信号が青になった。体で感じる加速度/リズミカルなサウンドを奏でる4気筒/今時珍しいガソリンエンジン=新車じゃほとんど売られていないそれを、大金を使って持ってきた。
常磐の第一監視基地がある旧大田区を出て、川崎市の郊外へ向かう。
かつての川崎市街=5年前の東京での潰瘍発生で避難民であふれかえった/潰瘍が見えるからと忌諱されてゴーストタウンに/最近は雨後の筍のように摩天楼が天に向かって伸びて人が戻ってきた。
マナの渦=龍脈のおかげで、常磐の魔導研究施設が立ち並ぶ/レストランも学校も今ではすっかり元通りに。
丘を登る/住宅地を抜ける/小さい林の横の古い喫茶店にバイクを停めて降りた。まだ旧市街の面影が残るエリア。

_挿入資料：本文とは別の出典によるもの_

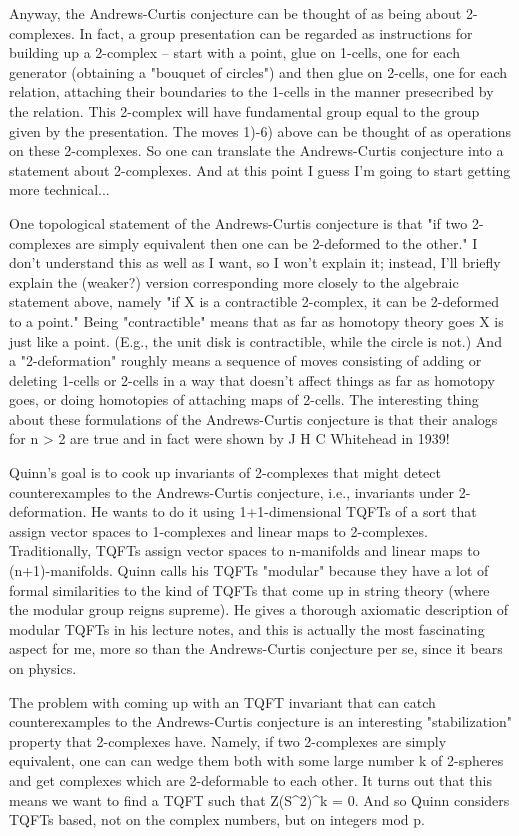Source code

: Anyway, the Andrews-Curtis conjecture can be thought of as being about
2-complexes.  In fact, a group presentation can be regarded as
instructions for building up a 2-complex -- start with a point, glue on
1-cells, one for each generator (obtaining a "bouquet of circles") and
then glue on 2-cells, one for each relation, attaching their boundaries
to the 1-cells in the manner presecribed by the relation.  This
2-complex will have fundamental group equal to the group given by the
presentation.  The moves 1)-6) above can be thought of as operations on
these 2-complexes.  So one can translate the Andrews-Curtis conjecture
into a statement about 2-complexes.  And at this point I guess I'm going
to start getting more technical...

One topological statement of the Andrews-Curtis conjecture is that "if
two 2-complexes are simply equivalent then one can be 2-deformed to the
other."  I don't understand this as well as I want, so I won't explain
it; instead, I'll briefly explain the (weaker?) version corresponding
more closely to the algebraic statement above, namely "if X is a
contractible 2-complex, it can be 2-deformed to a point."  Being
"contractible" means that as far as homotopy theory goes X is just like
a point.  (E.g., the unit disk is contractible, while the circle is
not.)  And a "2-deformation" roughly means a sequence of moves
consisting of adding or deleting 1-cells or 2-cells in a way that
doesn't affect things as far as homotopy goes, or doing homotopies of
attaching maps of 2-cells.  The interesting thing about these
formulations of the Andrews-Curtis conjecture is that their analogs for
n > 2 are true and in fact were shown by J H C Whitehead in 1939!

Quinn's goal is to cook up invariants of 2-complexes that might detect
counterexamples to the Andrews-Curtis conjecture, i.e., invariants under
2-deformation.  He wants to do it using 1+1-dimensional TQFTs of a sort
that assign vector spaces to 1-complexes and linear maps to 2-complexes.
Traditionally, TQFTs assign vector spaces to n-manifolds and linear maps to
(n+1)-manifolds.  Quinn calls his TQFTs "modular" because they have a
lot of formal similarities to the kind of TQFTs that come up in string
theory (where the modular group reigns supreme).  He gives a thorough
axiomatic description of modular TQFTs in his lecture notes, and this is
actually the most fascinating aspect for me, more so than the
Andrews-Curtis conjecture per se, since it bears on physics.  

The problem with coming up with an TQFT invariant that can catch
counterexamples to the Andrews-Curtis conjecture is an interesting
"stabilization" property that 2-complexes have.  Namely, if two
2-complexes are simply equivalent, one can can wedge them both with some
large number k of 2-spheres and get complexes which are 2-deformable to
each other.  It turns out that this means we want to find a TQFT such
that Z(S^2)^k = 0.   And so Quinn considers TQFTs based, not on the
complex numbers, but on integers mod p.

テラス席に目を向ける=目的の初老の男と見知らぬ少女/似つかわしくない組み合わせ=しつこい電話をしてきたのは、そのオジサンの方。
「お久しぶりですね、オジサン」
ニシはしかめっ面な中年男性に向かい合って座った/自己主張しすぎない金の時計&ループタイ。しかしシャツもスラックスも全て一流ブランド。
「まだガソリンの単車に乗っとるんかあ」
「ええ。音と振動も含めて、バイクなんです。確かに、魔導セルの電動バイクは安いですけど、面白くない。それにオジサン、常磐の魔導セルが嫌いじゃなかったですっけ」
この地主のおじいさん/いつもの愚痴=常磐の魔導セルが普及して、損害を被ったらしい。投資か何かで。それに加え、潰瘍の発生で持っていたアパートやらホテルやらが廃業し、それも含め常磐を恨んでいる。会うたびに、長々と愚痴を聞かされるので予防線を張っておく。
「そうじゃない。魔導士なら、魔導で動かせるだろ?」
「まあ、お金がないときはたまにしますが」それじゃあ、おもしろくない。「で、今日の要件は?」
オジサンのとなりの少女がたじろぐ。
「子どもたちは、元気かい?」
唐突に。
「ええ、元気ですよ。小学校のテストや宿題がなければ、もっと元気になりますけど。モモはよく下の子の面倒を見てくれますし。たまに会いに来たらどうですか」
「いや、いい。わしは金、お前は愛情を与えるのが仕事だ」
その金あの金=意図しての金だろうけれど生活が楽になるのでありがたく受け取っている。粗野なオジサン/大切なパトロン。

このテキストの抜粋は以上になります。